• Task: From the data below, copy exactly the lines that lie between the one holding "confirmation message |" and the one holding "of the Pod |", including both, and nothing more.

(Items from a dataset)
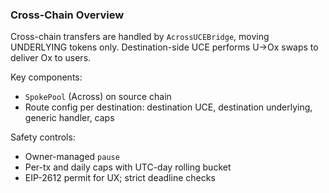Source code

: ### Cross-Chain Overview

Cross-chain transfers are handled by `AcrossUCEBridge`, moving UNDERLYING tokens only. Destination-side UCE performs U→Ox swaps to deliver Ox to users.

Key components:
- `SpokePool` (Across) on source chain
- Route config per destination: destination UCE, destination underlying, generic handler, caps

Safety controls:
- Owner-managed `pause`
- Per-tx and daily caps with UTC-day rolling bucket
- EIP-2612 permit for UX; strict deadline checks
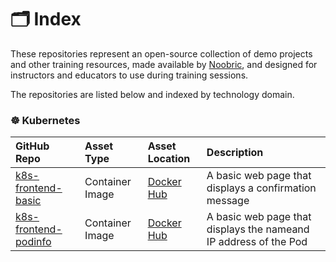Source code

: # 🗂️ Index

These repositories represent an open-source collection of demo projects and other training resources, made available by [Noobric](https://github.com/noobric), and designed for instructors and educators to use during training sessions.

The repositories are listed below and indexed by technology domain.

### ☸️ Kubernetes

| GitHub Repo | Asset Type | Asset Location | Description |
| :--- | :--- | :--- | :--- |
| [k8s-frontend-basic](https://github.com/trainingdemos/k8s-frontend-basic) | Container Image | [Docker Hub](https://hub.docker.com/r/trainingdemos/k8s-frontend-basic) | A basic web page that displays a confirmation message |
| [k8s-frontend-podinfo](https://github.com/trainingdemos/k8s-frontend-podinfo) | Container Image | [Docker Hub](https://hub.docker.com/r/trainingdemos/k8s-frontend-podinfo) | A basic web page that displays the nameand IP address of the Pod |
---
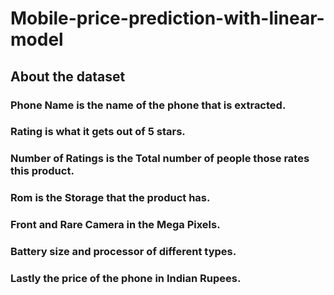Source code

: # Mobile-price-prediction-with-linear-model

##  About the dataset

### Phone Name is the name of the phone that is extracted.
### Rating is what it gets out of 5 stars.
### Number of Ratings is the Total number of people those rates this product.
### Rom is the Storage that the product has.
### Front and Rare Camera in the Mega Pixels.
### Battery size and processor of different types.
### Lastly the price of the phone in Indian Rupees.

• Exercise solution:
| [k8s-frontend-basic](https://github.com/trainingdemos/k8s-frontend-basic) | Container Image | [Docker Hub](https://hub.docker.com/r/trainingdemos/k8s-frontend-basic) | A basic web page that displays a confirmation message |
| [k8s-frontend-podinfo](https://github.com/trainingdemos/k8s-frontend-podinfo) | Container Image | [Docker Hub](https://hub.docker.com/r/trainingdemos/k8s-frontend-podinfo) | A basic web page that displays the nameand IP address of the Pod |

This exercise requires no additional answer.